**Instructions to follow:**
Start at the line in the entries below that contains "the following symbols", stop at the line that contains "<b>Q: Are array names all uppercase?</b>", and output exactly the lines in that span, both ends included.

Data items
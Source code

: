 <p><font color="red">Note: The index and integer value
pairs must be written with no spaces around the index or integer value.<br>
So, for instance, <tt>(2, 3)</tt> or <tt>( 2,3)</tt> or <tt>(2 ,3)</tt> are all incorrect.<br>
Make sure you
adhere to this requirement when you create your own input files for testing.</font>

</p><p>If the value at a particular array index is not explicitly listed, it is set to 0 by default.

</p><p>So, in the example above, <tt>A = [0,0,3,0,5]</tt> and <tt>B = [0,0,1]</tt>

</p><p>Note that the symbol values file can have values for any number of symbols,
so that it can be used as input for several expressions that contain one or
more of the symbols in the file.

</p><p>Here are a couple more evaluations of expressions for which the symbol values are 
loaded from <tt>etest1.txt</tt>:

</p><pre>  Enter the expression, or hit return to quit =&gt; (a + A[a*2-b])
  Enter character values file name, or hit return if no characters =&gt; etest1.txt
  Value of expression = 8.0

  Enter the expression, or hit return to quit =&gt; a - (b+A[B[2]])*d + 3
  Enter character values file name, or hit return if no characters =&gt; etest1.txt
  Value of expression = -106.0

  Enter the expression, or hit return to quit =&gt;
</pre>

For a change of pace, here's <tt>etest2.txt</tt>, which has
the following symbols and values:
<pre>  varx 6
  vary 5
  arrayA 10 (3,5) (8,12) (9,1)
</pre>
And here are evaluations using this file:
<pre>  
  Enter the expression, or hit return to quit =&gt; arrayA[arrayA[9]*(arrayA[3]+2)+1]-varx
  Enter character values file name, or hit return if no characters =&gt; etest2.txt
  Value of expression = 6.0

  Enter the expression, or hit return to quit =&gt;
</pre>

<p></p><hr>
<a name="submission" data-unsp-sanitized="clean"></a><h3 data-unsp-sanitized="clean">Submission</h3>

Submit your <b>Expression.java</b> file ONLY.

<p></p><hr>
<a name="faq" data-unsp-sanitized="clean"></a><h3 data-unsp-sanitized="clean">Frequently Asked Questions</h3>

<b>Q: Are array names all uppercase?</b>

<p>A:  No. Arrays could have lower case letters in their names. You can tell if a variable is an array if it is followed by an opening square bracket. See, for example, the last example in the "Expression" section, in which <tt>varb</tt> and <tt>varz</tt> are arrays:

--

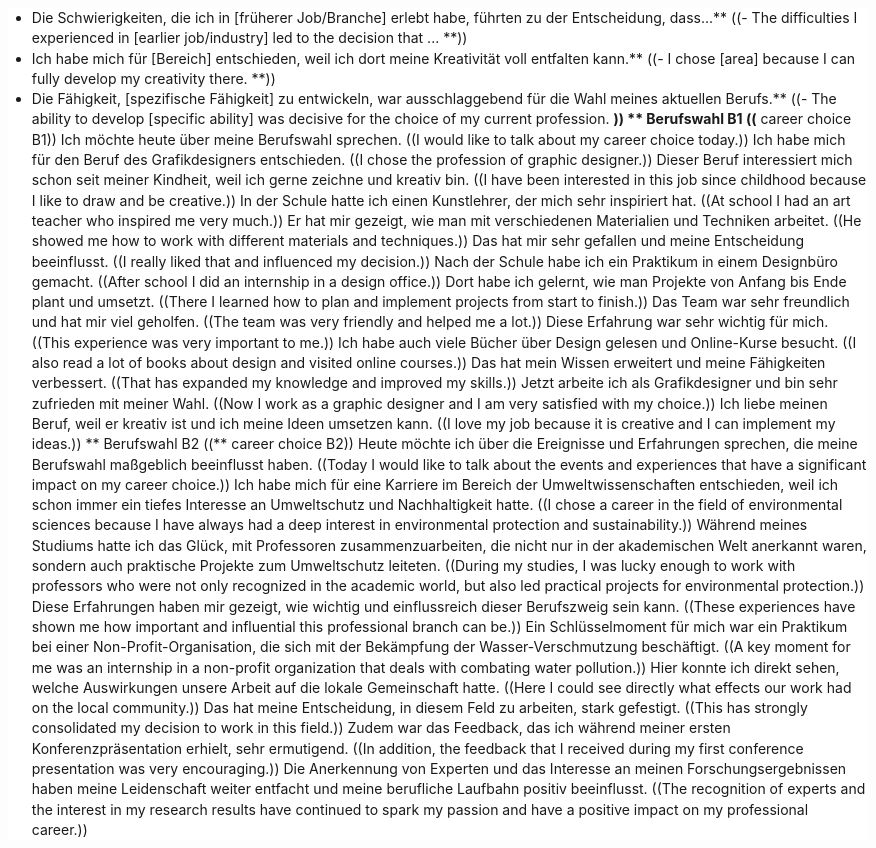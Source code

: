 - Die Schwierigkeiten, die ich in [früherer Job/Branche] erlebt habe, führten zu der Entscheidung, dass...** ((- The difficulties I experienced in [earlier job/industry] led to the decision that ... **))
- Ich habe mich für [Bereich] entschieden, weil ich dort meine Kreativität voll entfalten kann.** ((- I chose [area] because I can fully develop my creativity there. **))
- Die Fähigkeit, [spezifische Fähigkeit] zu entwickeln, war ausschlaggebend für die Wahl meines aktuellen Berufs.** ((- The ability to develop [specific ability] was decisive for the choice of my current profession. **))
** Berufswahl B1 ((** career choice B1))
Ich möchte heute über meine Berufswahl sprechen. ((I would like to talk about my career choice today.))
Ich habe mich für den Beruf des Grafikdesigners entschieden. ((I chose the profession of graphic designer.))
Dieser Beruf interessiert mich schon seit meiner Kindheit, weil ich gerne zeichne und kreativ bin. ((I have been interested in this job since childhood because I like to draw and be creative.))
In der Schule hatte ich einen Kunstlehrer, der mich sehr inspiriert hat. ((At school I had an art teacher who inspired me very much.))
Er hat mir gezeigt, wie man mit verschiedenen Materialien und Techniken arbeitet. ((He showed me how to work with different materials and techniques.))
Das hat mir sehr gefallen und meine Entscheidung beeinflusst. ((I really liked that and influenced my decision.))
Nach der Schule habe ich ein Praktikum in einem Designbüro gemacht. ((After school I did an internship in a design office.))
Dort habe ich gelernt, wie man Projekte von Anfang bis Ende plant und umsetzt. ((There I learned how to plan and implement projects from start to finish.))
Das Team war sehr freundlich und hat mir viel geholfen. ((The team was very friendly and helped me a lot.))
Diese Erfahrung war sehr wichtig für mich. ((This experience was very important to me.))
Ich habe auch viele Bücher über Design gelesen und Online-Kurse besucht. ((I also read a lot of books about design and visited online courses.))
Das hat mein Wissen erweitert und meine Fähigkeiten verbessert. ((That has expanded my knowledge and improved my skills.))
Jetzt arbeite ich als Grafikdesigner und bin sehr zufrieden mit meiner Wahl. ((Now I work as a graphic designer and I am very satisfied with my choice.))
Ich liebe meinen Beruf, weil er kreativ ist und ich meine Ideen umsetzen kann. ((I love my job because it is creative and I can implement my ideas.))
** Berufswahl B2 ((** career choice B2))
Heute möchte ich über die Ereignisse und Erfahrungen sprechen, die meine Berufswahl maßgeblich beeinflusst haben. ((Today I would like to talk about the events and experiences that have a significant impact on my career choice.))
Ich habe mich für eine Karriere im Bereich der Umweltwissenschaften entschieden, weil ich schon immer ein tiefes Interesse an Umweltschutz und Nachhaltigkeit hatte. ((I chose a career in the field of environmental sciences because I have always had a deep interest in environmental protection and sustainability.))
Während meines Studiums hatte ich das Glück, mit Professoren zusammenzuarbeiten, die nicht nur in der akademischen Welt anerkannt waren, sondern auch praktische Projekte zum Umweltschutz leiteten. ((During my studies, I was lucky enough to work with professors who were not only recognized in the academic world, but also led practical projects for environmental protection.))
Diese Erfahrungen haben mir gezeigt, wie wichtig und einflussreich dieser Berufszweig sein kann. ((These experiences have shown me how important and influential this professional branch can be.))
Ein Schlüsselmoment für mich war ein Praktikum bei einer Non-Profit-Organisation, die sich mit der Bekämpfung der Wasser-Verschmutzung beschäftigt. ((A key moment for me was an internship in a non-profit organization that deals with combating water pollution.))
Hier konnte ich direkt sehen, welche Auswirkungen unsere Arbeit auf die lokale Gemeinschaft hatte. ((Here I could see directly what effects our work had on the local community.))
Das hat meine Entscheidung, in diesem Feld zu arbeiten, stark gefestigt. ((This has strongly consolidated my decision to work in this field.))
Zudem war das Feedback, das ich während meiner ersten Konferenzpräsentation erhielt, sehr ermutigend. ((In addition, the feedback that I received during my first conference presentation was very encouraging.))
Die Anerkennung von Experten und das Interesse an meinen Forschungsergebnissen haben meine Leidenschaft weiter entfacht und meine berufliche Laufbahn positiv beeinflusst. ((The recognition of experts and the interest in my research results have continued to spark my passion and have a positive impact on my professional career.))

...

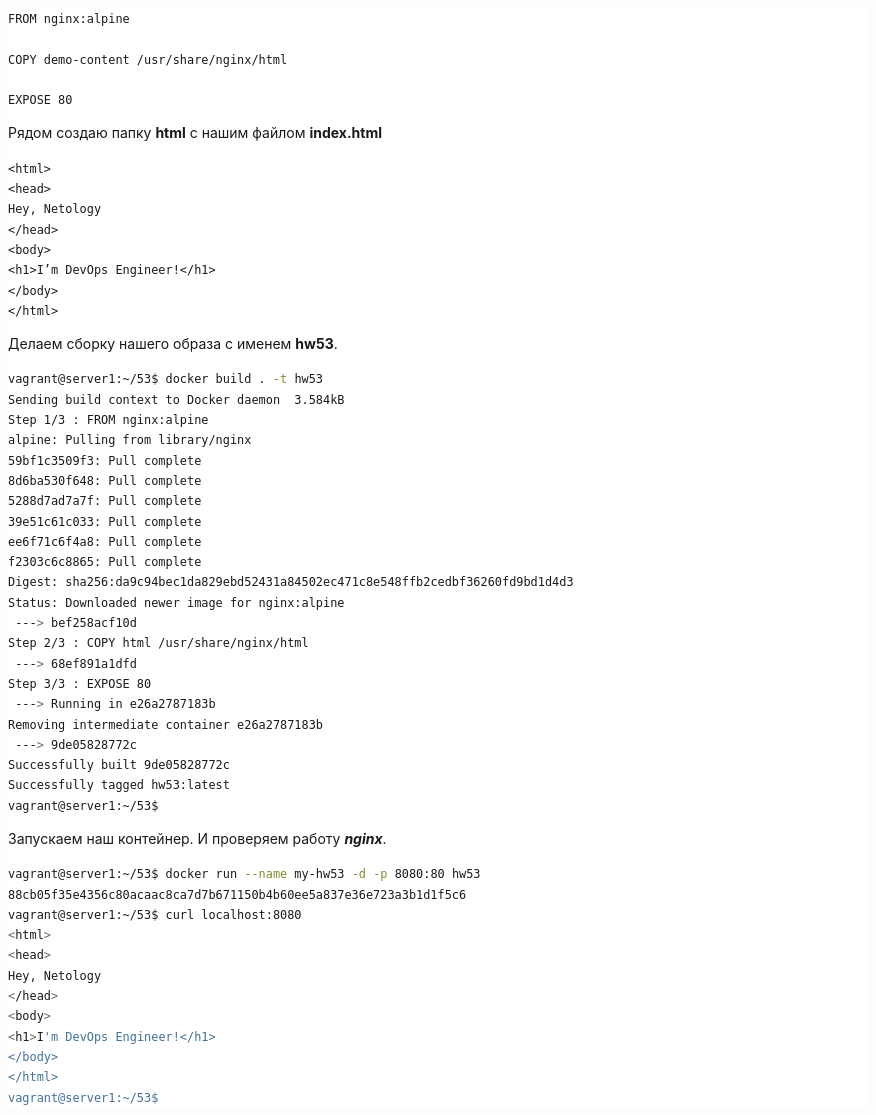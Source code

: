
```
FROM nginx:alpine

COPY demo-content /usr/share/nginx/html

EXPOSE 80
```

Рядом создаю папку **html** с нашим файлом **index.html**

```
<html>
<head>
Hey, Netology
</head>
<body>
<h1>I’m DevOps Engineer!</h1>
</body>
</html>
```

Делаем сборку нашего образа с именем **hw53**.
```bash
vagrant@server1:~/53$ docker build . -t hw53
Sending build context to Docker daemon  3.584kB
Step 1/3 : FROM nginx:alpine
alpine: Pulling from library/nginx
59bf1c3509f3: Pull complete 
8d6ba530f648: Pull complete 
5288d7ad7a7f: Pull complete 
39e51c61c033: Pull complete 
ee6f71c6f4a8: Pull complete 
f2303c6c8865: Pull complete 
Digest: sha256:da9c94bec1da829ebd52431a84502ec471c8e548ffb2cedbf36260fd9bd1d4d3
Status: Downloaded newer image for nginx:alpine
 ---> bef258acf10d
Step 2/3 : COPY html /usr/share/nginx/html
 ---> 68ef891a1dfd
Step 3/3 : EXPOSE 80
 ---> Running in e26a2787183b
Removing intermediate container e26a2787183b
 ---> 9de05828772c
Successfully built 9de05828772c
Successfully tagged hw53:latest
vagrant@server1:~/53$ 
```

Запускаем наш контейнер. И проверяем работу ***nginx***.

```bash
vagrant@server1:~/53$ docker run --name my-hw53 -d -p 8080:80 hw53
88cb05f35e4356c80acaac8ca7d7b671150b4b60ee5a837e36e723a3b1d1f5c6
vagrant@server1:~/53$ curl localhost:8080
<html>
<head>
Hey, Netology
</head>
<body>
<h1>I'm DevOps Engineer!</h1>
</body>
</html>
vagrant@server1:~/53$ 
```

**Reply to the task:**
the following symbols and values:
<pre>  varx 6
  vary 5
  arrayA 10 (3,5) (8,12) (9,1)
</pre>
And here are evaluations using this file:
<pre>  
  Enter the expression, or hit return to quit =&gt; arrayA[arrayA[9]*(arrayA[3]+2)+1]-varx
  Enter character values file name, or hit return if no characters =&gt; etest2.txt
  Value of expression = 6.0

  Enter the expression, or hit return to quit =&gt;
</pre>

<p></p><hr>
<a name="submission" data-unsp-sanitized="clean"></a><h3 data-unsp-sanitized="clean">Submission</h3>

Submit your <b>Expression.java</b> file ONLY.

<p></p><hr>
<a name="faq" data-unsp-sanitized="clean"></a><h3 data-unsp-sanitized="clean">Frequently Asked Questions</h3>

<b>Q: Are array names all uppercase?</b>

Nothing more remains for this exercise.